REQUIREMENT: Report each line of the records below that holds the word "literature".
━━ RAW DATA ━━
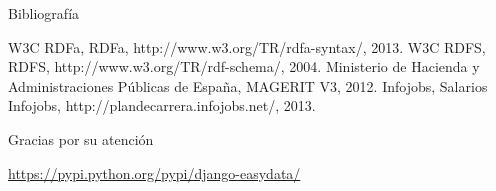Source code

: \documentclass[spanish,xcolor=table,svgnames]{beamer}
\begin{document}
\begin{frame}{Bibliografía}
  \begin{thebibliography}{10}
    \beamertemplatebookbibitems
     W3C RDFa, RDFa, http://www.w3.org/TR/rdfa-syntax/, 2013.
     W3C RDFS, RDFS, http://www.w3.org/TR/rdf-schema/, 2004.
     Ministerio de Hacienda y Administraciones Públicas de España, MAGERIT V3, 2012.
     Infojobs, Salarios Infojobs, http://plandecarrera.infojobs.net/, 2013.
  \end{thebibliography} 
\end{frame}


\appendix
\frame
{
  \begin{center}
    \Huge{Gracias por su atención}
  \end{center}
  \begin{center}
    \url{https://pypi.python.org/pypi/django-easydata/}
  \end{center}
}
\end{document}
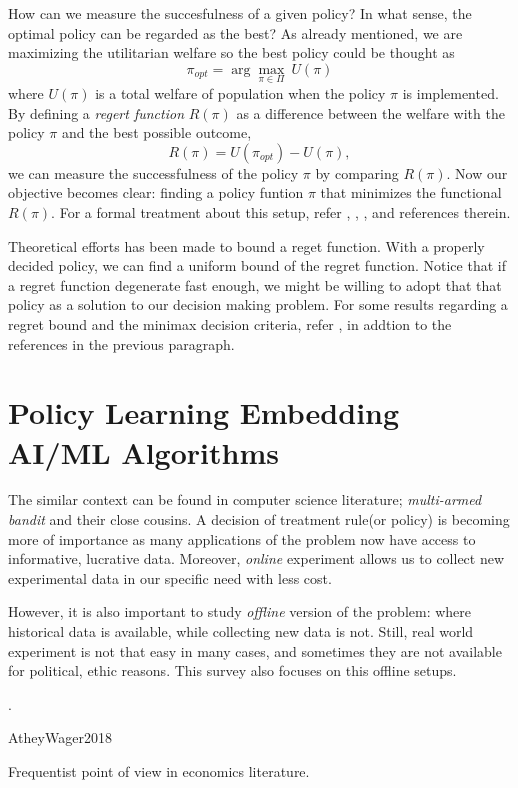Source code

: \documentclass[11pt]{article}
\begin{document}
	 How can we measure the succesfulness of a given policy? In what sense, the optimal policy can be regarded as the best? As already mentioned, we are maximizing the utilitarian welfare so the best policy could be thought as
	 $$
	 \pi_{opt} = \arg \max_{\pi \in \Pi} ~U(\pi)
	 $$
	 where $U(\pi)$ is a total welfare of population when the policy $\pi$ is implemented. By defining a \textit{regert function} $R(\pi)$ as a difference between the welfare with the policy $\pi$ and the best possible outcome,
	 $$
	 R(\pi) = U(\pi_{opt}) - U(\pi),
	 $$
	 we can measure the successfulness of the policy $\pi$ by comparing $R(\pi)$. Now our objective becomes clear: finding a policy funtion $\pi$ that minimizes the functional $R(\pi)$. For a formal treatment about this setup, refer \cite{Manski.2004}, \cite{Kitagawa.2018}, \cite{Athey.2017txo}, and references therein.
	 
	 Theoretical efforts has been made to bound a reget function. With a properly decided policy, we can find a uniform bound of the regret function. Notice that if a regret function degenerate fast enough, we might be willing to adopt that that policy as a solution to our decision making problem. For some results regarding a regret bound and the minimax decision criteria, refer \cite{Stoye.2009}, \cite{Hirano.2009} in addtion to the references in the previous paragraph.

	\section{Policy Learning Embedding AI/ML Algorithms}
	The similar context can be found in computer science literature;  \textit{multi-armed bandit} and their close cousins. A decision of treatment rule(or policy) is becoming more of importance as many applications of the problem now have access to informative, lucrative data. Moreover, \textit{online} experiment allows us to collect new experimental data in our specific need with less cost.
	
	However, it is also important to study \textit{offline} version of the problem: where historical data is available, while collecting new data is not.  Still, real world experiment is not that easy in many cases, and sometimes they are not available for political, ethic reasons. This survey also focuses on this offline setups.
	
	\cite{Dudik.2011}.
	
	 AtheyWager2018
	 	
	Frequentist point of view in economics literature.
	
\end{document}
━━━
FINISHED TASK:
	The similar context can be found in computer science literature;  \textit{multi-armed bandit} and their close cousins. A decision of treatment rule(or policy) is becoming more of importance as many applications of the problem now have access to informative, lucrative data. Moreover, \textit{online} experiment allows us to collect new experimental data in our specific need with less cost.
	Frequentist point of view in economics literature.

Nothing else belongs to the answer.